台北のホテルのバスタブで
ちょっと気分転換に、と台湾の台北に二泊三日で旅行したことがあった。
ベトナムは旧暦の正月を”お正月”としているのでこの時期に2週間くらいの仕事の休みを取れる。
その年は実家ではなく友達に会いに少しだけ東京に行こうと思っていて、その予定に合わせて台湾に数日泊まることにした。
それは2月で、台北はホーチミンから来た人間にとってはすごくすごく寒かった。気温は10度から15度くらいだったと思う。
私は台北のホテルのバスタブで温かいお湯に浸かりながら、ストレス、もの悲しさ、人恋しさと切なさを一度に感じていた。
仕事は休みの予定だったのに、プロジェクトで大きな問題が起こってクライアントとミーティングをしたり問題の解決方法を考えなければならなかった。
台北に来たのにホテルに缶詰めで、近くにあったファミリーマートでいなり寿司(大好きだからちょっと気分が上がった)とかカップスープを食べながらいつ終わるかわからない仕事をしていた。

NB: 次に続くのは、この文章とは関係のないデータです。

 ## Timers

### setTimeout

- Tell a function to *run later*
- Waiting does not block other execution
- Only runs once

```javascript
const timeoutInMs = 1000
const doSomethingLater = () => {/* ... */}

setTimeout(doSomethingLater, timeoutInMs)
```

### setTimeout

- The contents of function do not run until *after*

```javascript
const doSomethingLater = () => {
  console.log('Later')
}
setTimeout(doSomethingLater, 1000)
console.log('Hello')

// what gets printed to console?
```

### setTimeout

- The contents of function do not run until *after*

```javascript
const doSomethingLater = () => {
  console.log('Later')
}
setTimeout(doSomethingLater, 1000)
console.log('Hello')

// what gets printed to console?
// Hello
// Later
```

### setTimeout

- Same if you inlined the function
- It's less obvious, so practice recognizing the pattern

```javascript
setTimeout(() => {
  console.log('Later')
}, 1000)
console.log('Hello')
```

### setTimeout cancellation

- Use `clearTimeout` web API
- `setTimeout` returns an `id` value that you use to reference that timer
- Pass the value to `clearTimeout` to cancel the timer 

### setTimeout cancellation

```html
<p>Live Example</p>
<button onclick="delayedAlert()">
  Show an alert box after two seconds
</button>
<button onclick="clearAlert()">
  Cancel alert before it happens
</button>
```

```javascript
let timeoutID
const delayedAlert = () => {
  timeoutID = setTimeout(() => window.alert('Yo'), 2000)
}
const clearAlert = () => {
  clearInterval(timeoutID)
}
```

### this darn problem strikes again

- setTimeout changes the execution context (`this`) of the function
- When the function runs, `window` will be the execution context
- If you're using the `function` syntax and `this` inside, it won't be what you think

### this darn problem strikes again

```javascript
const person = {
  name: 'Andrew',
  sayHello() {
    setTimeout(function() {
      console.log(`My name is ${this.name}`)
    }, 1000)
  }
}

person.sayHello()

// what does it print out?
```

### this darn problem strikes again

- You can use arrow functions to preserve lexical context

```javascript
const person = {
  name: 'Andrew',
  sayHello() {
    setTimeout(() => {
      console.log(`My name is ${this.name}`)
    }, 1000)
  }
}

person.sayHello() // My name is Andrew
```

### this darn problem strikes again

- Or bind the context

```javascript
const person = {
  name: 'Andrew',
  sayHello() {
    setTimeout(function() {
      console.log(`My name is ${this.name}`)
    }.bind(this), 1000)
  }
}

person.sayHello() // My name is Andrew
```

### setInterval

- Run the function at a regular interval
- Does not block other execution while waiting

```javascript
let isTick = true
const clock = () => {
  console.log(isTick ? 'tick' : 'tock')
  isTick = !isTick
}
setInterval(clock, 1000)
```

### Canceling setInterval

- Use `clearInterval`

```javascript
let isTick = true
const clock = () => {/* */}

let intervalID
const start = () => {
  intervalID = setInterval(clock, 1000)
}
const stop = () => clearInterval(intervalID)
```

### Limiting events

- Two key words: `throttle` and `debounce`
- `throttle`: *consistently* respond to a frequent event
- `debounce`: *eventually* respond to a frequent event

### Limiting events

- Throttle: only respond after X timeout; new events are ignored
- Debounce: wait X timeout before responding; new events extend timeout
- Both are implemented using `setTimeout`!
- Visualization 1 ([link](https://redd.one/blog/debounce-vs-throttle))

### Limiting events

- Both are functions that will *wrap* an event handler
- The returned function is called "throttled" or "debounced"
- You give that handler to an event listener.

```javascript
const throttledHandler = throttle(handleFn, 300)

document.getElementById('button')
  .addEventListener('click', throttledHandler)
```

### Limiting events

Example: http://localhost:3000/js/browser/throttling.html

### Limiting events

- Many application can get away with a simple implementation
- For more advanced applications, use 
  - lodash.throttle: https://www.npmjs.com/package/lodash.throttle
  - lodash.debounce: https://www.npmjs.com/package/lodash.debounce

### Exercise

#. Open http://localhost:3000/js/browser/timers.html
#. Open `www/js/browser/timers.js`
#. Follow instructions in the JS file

しょうがないと自分に言い聞かせつつ、ストレスを感じていた。
泊まったホテルのロケーションはまあまあ街中だったと思うけれど、台湾も旧暦の正月だったから(そのことを来る前に全然思いつかなかった)年末で人はあまり外に出ていないし閉まっているお店が多かった。
ホーチミンでいつどんな時も、たくさんの人たちで溢れている街に慣れている私は、ホテルから窓の外を見てもの悲しい気持ちになった。
それからその頃私は好きな人と同棲を始めたばかりで、恋愛に浮かれていたのでその人と離れて一人で寒いところにいることで人恋しさを感じていた。
バスタブで温かいお湯に浸かってると、心がしんと静まってそれらすべての感情をはっきりと認識できた。
ホーチミンにいるといつも暑くて天気が良くて、どんなことが起こってもカラッと晴れてる外に出ると切なさとかもの悲しさとかそういう繊細な心の動きがあまり起こらない。気持ちがすぐに晴れてしまう。
だから台北のバスタブで経験したあの感情は私にとって貴重で、その時は状況を打開することだけに集中していたけれど、今となってはいいものとして色濃く記憶に残っている。